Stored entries
----
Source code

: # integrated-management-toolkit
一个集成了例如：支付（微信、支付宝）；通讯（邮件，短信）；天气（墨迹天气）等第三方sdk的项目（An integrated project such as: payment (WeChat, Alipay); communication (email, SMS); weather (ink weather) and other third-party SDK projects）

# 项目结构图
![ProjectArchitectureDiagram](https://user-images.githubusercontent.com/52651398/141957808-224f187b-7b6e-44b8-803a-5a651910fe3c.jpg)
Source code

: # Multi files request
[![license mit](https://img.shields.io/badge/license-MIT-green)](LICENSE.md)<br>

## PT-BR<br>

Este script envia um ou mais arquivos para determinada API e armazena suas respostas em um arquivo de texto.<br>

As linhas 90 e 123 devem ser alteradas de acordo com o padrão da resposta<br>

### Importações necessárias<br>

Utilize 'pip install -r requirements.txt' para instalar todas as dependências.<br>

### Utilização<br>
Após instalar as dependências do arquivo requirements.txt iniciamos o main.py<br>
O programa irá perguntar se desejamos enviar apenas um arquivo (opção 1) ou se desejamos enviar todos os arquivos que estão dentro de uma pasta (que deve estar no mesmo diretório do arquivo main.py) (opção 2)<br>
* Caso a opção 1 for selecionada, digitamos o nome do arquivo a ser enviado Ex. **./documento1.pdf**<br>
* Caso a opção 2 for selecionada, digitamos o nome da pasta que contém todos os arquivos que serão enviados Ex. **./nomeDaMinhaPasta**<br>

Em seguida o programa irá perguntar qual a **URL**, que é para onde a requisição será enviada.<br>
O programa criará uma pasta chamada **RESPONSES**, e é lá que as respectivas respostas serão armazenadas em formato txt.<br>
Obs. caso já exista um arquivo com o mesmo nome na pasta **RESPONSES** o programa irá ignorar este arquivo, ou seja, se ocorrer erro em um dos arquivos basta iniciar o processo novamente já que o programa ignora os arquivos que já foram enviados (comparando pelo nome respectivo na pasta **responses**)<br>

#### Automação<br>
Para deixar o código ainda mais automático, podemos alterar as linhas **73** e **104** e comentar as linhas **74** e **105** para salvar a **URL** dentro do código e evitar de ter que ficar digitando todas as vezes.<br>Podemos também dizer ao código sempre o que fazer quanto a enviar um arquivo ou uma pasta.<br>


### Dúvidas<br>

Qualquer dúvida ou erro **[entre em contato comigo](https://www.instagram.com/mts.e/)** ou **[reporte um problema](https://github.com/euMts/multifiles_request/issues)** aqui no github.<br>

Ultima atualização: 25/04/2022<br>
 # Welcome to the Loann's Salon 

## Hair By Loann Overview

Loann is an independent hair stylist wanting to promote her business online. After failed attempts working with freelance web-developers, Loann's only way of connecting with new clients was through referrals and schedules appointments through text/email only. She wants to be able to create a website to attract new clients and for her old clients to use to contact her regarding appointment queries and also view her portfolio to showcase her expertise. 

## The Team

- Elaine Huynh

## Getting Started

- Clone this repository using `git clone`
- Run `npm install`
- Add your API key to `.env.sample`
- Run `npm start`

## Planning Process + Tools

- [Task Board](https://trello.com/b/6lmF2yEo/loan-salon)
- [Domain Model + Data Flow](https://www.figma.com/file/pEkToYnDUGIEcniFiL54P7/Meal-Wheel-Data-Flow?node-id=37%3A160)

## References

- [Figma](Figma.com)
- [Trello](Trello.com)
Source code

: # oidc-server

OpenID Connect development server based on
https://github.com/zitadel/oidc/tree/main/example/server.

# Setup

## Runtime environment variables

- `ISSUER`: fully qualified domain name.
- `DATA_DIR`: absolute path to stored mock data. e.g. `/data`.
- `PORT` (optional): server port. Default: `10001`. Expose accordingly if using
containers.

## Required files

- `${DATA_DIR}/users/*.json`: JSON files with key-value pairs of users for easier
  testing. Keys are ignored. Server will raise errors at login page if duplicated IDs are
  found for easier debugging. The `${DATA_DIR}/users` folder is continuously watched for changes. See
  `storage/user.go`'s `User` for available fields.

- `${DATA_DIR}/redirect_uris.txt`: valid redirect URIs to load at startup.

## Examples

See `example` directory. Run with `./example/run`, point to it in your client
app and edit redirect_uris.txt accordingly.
----
What is expected: From the records above, transcribe without alteration every line from the one with "absolute path to" to the one with "testing. Keys are", inclusive.

Expected output:
- `DATA_DIR`: absolute path to stored mock data. e.g. `/data`.
- `PORT` (optional): server port. Default: `10001`. Expose accordingly if using
containers.

## Required files

- `${DATA_DIR}/users/*.json`: JSON files with key-value pairs of users for easier
  testing. Keys are ignored. Server will raise errors at login page if duplicated IDs are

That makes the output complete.